Friday, September 24, 2010

NH state budget according to Josiah Bartlett

Josiah Bartlett Institute is a free market think tank based in Concord. They gave a "how the NH Budget works" talk last night which I attended. The speaker was Charlie Arlinghaus and the hall was well filled.
The State budget is complex, possibly deliberately so. Much, but not all, spending comes from the "General Fund" But there are a lot of special dedicated funds like Highways and Turnpikes and Fish and Game. There is an "Education Trust Fund" which is sort of, partly, but not completely, separate from the General Fund. In actual fact the legislature can and does move money between the General Fund and the Education Trust Fund pretty much at will. And Education Trust Fund money can be used for purposes other than educational. The General Fund accounts for only 44% of state spending, the other funds kick in to supply the remaining 66%.

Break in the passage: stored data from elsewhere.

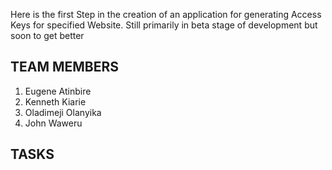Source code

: Here is the first Step in the creation of an application for generating Access Keys for specified Website.
Still primarily in beta stage of development but soon to get better

## TEAM MEMBERS

1. Eugene Atinbire
2. Kenneth Kiarie
3. Oladimeji Olanyika
4. John Waweru

## TASKS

Then the budget is supposed to be for two years. But the funds allocated are allocated by year, so the two year budget looks a lot like two one year budgets packed into the same yellow manila envelope. Whether the legislature gets to revise the two year budget every year was not made clear.
Between the "44% budget" and the "100% budget" and the one and two year budgets there lie enormous possibilities for confusion. From now on, I will be skeptical of claims that the budget has been cut, raised, saved, spindled, stapled or mutilated. I will suspect that the advocate is comparing the two year budget with the one year budget, or the 44% budget with the 100% budget.